REQUIREMENT:
Copy the entries that appear below in full, leaving out any picture among them.
+ + + +
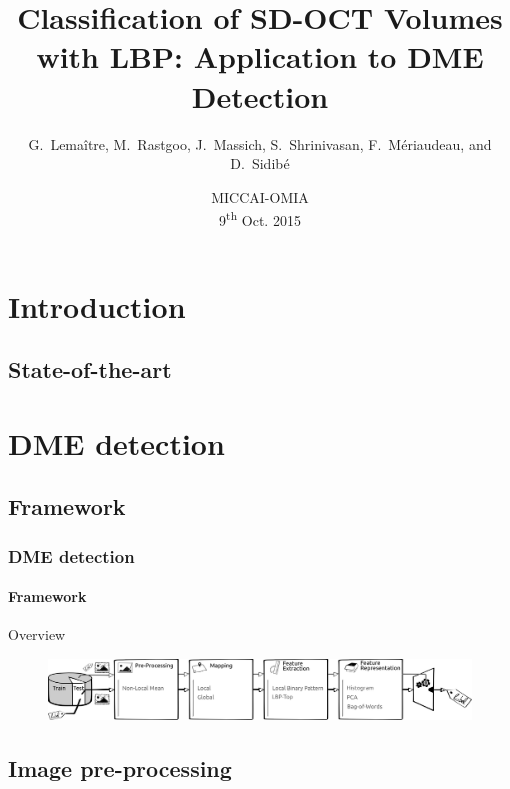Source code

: \documentclass{beamer}
\title{\Large{Classification of SD-OCT Volumes with LBP: Application to DME Detection}}
\author{\scriptsize{G.~Lema\^itre, M.~Rastgoo, J.~Massich, S.~Shrinivasan, F.~M\'eriaudeau, and D.~Sidib\'e}}
\date{MICCAI-OMIA \\ 9\textsuperscript{th} Oct. 2015}
\institute{Universit\'e de Bourgogne \& Universitat de Girona}
\begin{document}
\begin{frame}
  \titlepage
\end{frame}

\begin{frame}
  \tableofcontents[sectionstyle=show,subsectionstyle=show,subsubsectionstyle=hide]
\end{frame}

\section{Introduction}

\subsection{State-of-the-art}

\section{DME detection}

\subsection{Framework}

\begin{frame}
  \frametitle{DME detection}
  \framesubtitle{Framework}
  \begin{block}{Overview}
    \begin{figure}
      \centering
      \includegraphics[width=1.\textwidth]{./images/ml.png}
    \end{figure}
  \end{block}
\end{frame}

\subsection{Image pre-processing}
\end{document}
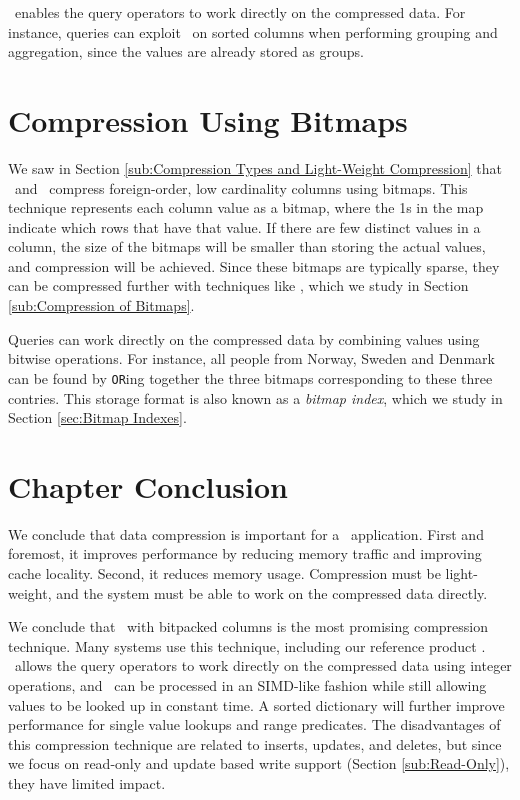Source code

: \rle~enables the query operators to work directly on the compressed data. For instance, queries can exploit \rle~on sorted columns when performing grouping and aggregation, since the values are already stored as groups. 

\section{Compression Using Bitmaps}
\label{sec:Compression Using Bitmaps}
We saw in Section \ref{sub:Compression Types and Light-Weight Compression} that \cstore~and \vertica~compress foreign-order, low cardinality columns using bitmaps. This technique represents each column value as a bitmap, where the 1s in the map indicate which rows that have that value. If there are few distinct values in a column, the size of the bitmaps will be smaller than storing the actual values, and compression will be achieved. Since these bitmaps are typically sparse, they can be compressed further with techniques like \rle, which we study in Section \ref{sub:Compression of Bitmaps}.

Queries can work directly on the compressed data by combining values using bitwise operations. For instance, all people from Norway, Sweden and Denmark can be found by \texttt{OR}ing together the three bitmaps corresponding to these three contries. This storage format is also known as a \textit{bitmap index}, which we study in Section \ref{sec:Bitmap Indexes}.

\section{Chapter Conclusion}
\label{sec:Chapter Conclusion}
We conclude that data compression is important for a \bd~application. First and foremost, it improves performance by reducing memory traffic and improving cache locality. Second, it reduces memory usage. Compression must be light-weight, and the system must be able to work on the compressed data directly.

We conclude that \de~with bitpacked columns is the most promising compression technique. Many systems use this technique, including our reference product \qlikview. \de~allows the query operators to work directly on the compressed data using integer operations, and \bp~can be processed in an SIMD-like fashion while still allowing values to be looked up in constant time. A sorted dictionary will further improve performance for single value lookups and range predicates. The disadvantages of this compression technique are related to inserts, updates, and deletes, but since we focus on read-only and update based write support (Section \ref{sub:Read-Only}), they have limited impact.

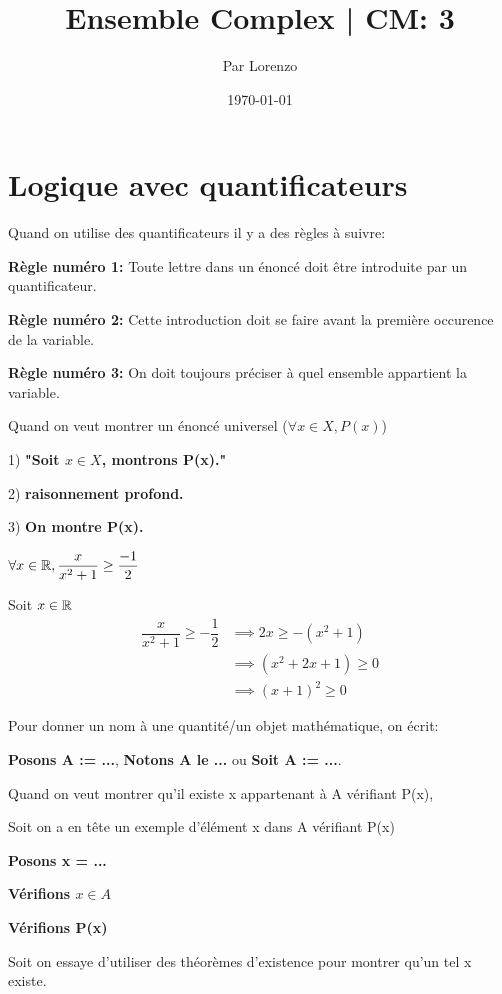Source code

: \documentclass[a4paper, 12pt]{article}
\title{Ensemble Complex | CM: 3}
\author{Par Lorenzo}
\date{\today}
\begin{document}
\maketitle

\section{Logique avec quantificateurs}

Quand on utilise des quantificateurs il y a des règles à suivre:

\textbf{Règle numéro 1:} Toute lettre dans un énoncé doit être introduite par un quantificateur.

\textbf{Règle numéro 2:} Cette introduction doit se faire avant la première occurence de la variable.

\textbf{Règle numéro 3:} On doit toujours préciser à quel ensemble appartient la variable.


\begin{methode}
    Quand on veut montrer un énoncé universel ($\forall x \in X, P(x)$)

    \vspace{0.5em}

    \item 1) \textbf{"Soit $x \in X$, montrons P(x)."}
    \item 2) \textbf{raisonnement profond.}
    \item 3) \textbf{On montre P(x).}
\end{methode}

\begin{example}
    $\forall x \in \mathbb{R}, \dfrac{x}{x^2 + 1} \geq \dfrac{-1}{2}$

    \vspace{1em}

    Soit $x \in \mathbb{R}$
    \begin{align*}
        \dfrac{x}{x^2 + 1} \geq -\dfrac{1}{2} &\implies 2x \geq -(x^2 + 1) \\
        &\implies (x^2 + 2x + 1) \geq 0\\
        &\implies (x + 1)^2 \geq 0
    \end{align*}
\end{example}

Pour donner un nom à une quantité/un objet mathématique, on écrit:

\textbf{Posons A := ...}, \textbf{Notons A le ...} ou \textbf{Soit A := ...}.

\begin{methode}
    Quand on veut montrer qu'il existe x appartenant à A vérifiant P(x),

    Soit on a en tête un exemple d'élément x dans A vérifiant P(x)
    \item \textbf{Posons x = ...}
    \item \textbf{Vérifions $x \in A$}
    \item \textbf{Vérifions P(x)}
    
    Soit on essaye d'utiliser des théorèmes d'existence pour montrer qu'un tel x existe.
\end{methode}
\end{document}

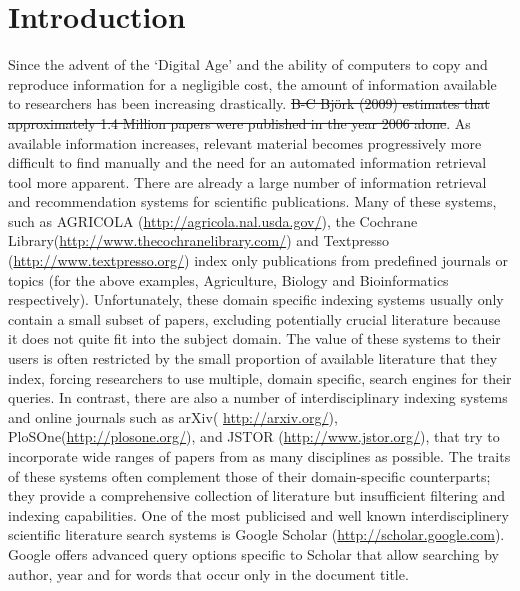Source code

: \documentclass{svmult}
\begin{document}
\section{Introduction} \label{sec:1} Since the advent of the `Digital Age' and
the ability of computers to copy and reproduce information for a negligible
cost, the amount of information available to researchers has been increasing
drastically. \st{ B-C Bj\"{o}rk (2009) estimates that approximately 1.4 Million
papers were published in the year 2006 alone\cite{bjork2009}}. As available
information increases, relevant material becomes progressively more difficult
to find manually and the need for an automated information retrieval tool more
apparent.  There are already a large number of information retrieval and
recommendation systems for scientific publications.  Many of these systems,
such as AGRICOLA (\url{http://agricola.nal.usda.gov/}), the Cochrane
Library(\url{http://www.thecochranelibrary.com/}) and Textpresso
(\url{http://www.textpresso.org/}) index only publications from predefined
journals or topics (for the above examples, Agriculture, Biology and
Bioinformatics respectively).  Unfortunately, these domain specific indexing
systems usually only contain a small subset of papers, excluding potentially
crucial literature because it does not quite fit into the subject domain. 
The value of these systems to their users is often restricted by the small
proportion of available literature that they index, forcing researchers to use
multiple, domain specific, search engines for their queries.  In contrast,
there are also a number of interdisciplinary indexing systems and online
journals such as arXiv( \url{http://arxiv.org/}),
PloSOne(\url{http://plosone.org/}), and JSTOR (\url{http://www.jstor.org/}),
that try to incorporate wide ranges of papers from as many disciplines as
possible. The traits of these systems often complement those of their
domain-specific counterparts; they provide a comprehensive collection of
literature but insufficient filtering and indexing capabilities.  One of the
most publicised and well known interdisciplinery scientific literature search
systems is Google Scholar (\url{http://scholar.google.com}). Google offers
advanced query options specific to Scholar that allow searching by author, year
and for words that occur only in the document title.
\end{document}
+ + + +
EXERCISE RESULT:
Source code

: \documentclass{beamer}
\title{\Large{Classification of SD-OCT Volumes with LBP: Application to DME Detection}}
\author{\scriptsize{G.~Lema\^itre, M.~Rastgoo, J.~Massich, S.~Shrinivasan, F.~M\'eriaudeau, and D.~Sidib\'e}}
\date{MICCAI-OMIA \\ 9\textsuperscript{th} Oct. 2015}
\institute{Universit\'e de Bourgogne \& Universitat de Girona}
\begin{document}
\begin{frame}
  \titlepage
\end{frame}

\begin{frame}
  \tableofcontents[sectionstyle=show,subsectionstyle=show,subsubsectionstyle=hide]
\end{frame}

\section{Introduction}

\subsection{State-of-the-art}

\section{DME detection}

\subsection{Framework}

\begin{frame}
  \frametitle{DME detection}
  \framesubtitle{Framework}
  \begin{block}{Overview}
    \begin{figure}
      \centering
      \includegraphics[width=1.\textwidth]{./images/ml.png}
    \end{figure}
  \end{block}
\end{frame}

\subsection{Image pre-processing}
\end{document}
Source code

: \rle~enables the query operators to work directly on the compressed data. For instance, queries can exploit \rle~on sorted columns when performing grouping and aggregation, since the values are already stored as groups. 

\section{Compression Using Bitmaps}
\label{sec:Compression Using Bitmaps}
We saw in Section \ref{sub:Compression Types and Light-Weight Compression} that \cstore~and \vertica~compress foreign-order, low cardinality columns using bitmaps. This technique represents each column value as a bitmap, where the 1s in the map indicate which rows that have that value. If there are few distinct values in a column, the size of the bitmaps will be smaller than storing the actual values, and compression will be achieved. Since these bitmaps are typically sparse, they can be compressed further with techniques like \rle, which we study in Section \ref{sub:Compression of Bitmaps}.

Queries can work directly on the compressed data by combining values using bitwise operations. For instance, all people from Norway, Sweden and Denmark can be found by \texttt{OR}ing together the three bitmaps corresponding to these three contries. This storage format is also known as a \textit{bitmap index}, which we study in Section \ref{sec:Bitmap Indexes}.

\section{Chapter Conclusion}
\label{sec:Chapter Conclusion}
We conclude that data compression is important for a \bd~application. First and foremost, it improves performance by reducing memory traffic and improving cache locality. Second, it reduces memory usage. Compression must be light-weight, and the system must be able to work on the compressed data directly.

We conclude that \de~with bitpacked columns is the most promising compression technique. Many systems use this technique, including our reference product \qlikview. \de~allows the query operators to work directly on the compressed data using integer operations, and \bp~can be processed in an SIMD-like fashion while still allowing values to be looked up in constant time. A sorted dictionary will further improve performance for single value lookups and range predicates. The disadvantages of this compression technique are related to inserts, updates, and deletes, but since we focus on read-only and update based write support (Section \ref{sub:Read-Only}), they have limited impact.

Source code

: \documentclass[a4paper, 12pt]{article}
\title{Ensemble Complex | CM: 3}
\author{Par Lorenzo}
\date{\today}
\begin{document}
\maketitle

\section{Logique avec quantificateurs}

Quand on utilise des quantificateurs il y a des règles à suivre:

\textbf{Règle numéro 1:} Toute lettre dans un énoncé doit être introduite par un quantificateur.

\textbf{Règle numéro 2:} Cette introduction doit se faire avant la première occurence de la variable.

\textbf{Règle numéro 3:} On doit toujours préciser à quel ensemble appartient la variable.


\begin{methode}
    Quand on veut montrer un énoncé universel ($\forall x \in X, P(x)$)

    \vspace{0.5em}

    \item 1) \textbf{"Soit $x \in X$, montrons P(x)."}
    \item 2) \textbf{raisonnement profond.}
    \item 3) \textbf{On montre P(x).}
\end{methode}

\begin{example}
    $\forall x \in \mathbb{R}, \dfrac{x}{x^2 + 1} \geq \dfrac{-1}{2}$

    \vspace{1em}

    Soit $x \in \mathbb{R}$
    \begin{align*}
        \dfrac{x}{x^2 + 1} \geq -\dfrac{1}{2} &\implies 2x \geq -(x^2 + 1) \\
        &\implies (x^2 + 2x + 1) \geq 0\\
        &\implies (x + 1)^2 \geq 0
    \end{align*}
\end{example}

Pour donner un nom à une quantité/un objet mathématique, on écrit:

\textbf{Posons A := ...}, \textbf{Notons A le ...} ou \textbf{Soit A := ...}.

\begin{methode}
    Quand on veut montrer qu'il existe x appartenant à A vérifiant P(x),

    Soit on a en tête un exemple d'élément x dans A vérifiant P(x)
    \item \textbf{Posons x = ...}
    \item \textbf{Vérifions $x \in A$}
    \item \textbf{Vérifions P(x)}
    
    Soit on essaye d'utiliser des théorèmes d'existence pour montrer qu'un tel x existe.
\end{methode}
\end{document}

Source code

: \documentclass{svmult}
\begin{document}
\section{Introduction} \label{sec:1} Since the advent of the `Digital Age' and
the ability of computers to copy and reproduce information for a negligible
cost, the amount of information available to researchers has been increasing
drastically. \st{ B-C Bj\"{o}rk (2009) estimates that approximately 1.4 Million
papers were published in the year 2006 alone\cite{bjork2009}}. As available
information increases, relevant material becomes progressively more difficult
to find manually and the need for an automated information retrieval tool more
apparent.  There are already a large number of information retrieval and
recommendation systems for scientific publications.  Many of these systems,
such as AGRICOLA (\url{http://agricola.nal.usda.gov/}), the Cochrane
Library(\url{http://www.thecochranelibrary.com/}) and Textpresso
(\url{http://www.textpresso.org/}) index only publications from predefined
journals or topics (for the above examples, Agriculture, Biology and
Bioinformatics respectively).  Unfortunately, these domain specific indexing
systems usually only contain a small subset of papers, excluding potentially
crucial literature because it does not quite fit into the subject domain. 
The value of these systems to their users is often restricted by the small
proportion of available literature that they index, forcing researchers to use
multiple, domain specific, search engines for their queries.  In contrast,
there are also a number of interdisciplinary indexing systems and online
journals such as arXiv( \url{http://arxiv.org/}),
PloSOne(\url{http://plosone.org/}), and JSTOR (\url{http://www.jstor.org/}),
that try to incorporate wide ranges of papers from as many disciplines as
possible. The traits of these systems often complement those of their
domain-specific counterparts; they provide a comprehensive collection of
literature but insufficient filtering and indexing capabilities.  One of the
most publicised and well known interdisciplinery scientific literature search
systems is Google Scholar (\url{http://scholar.google.com}). Google offers
advanced query options specific to Scholar that allow searching by author, year
and for words that occur only in the document title.
\end{document}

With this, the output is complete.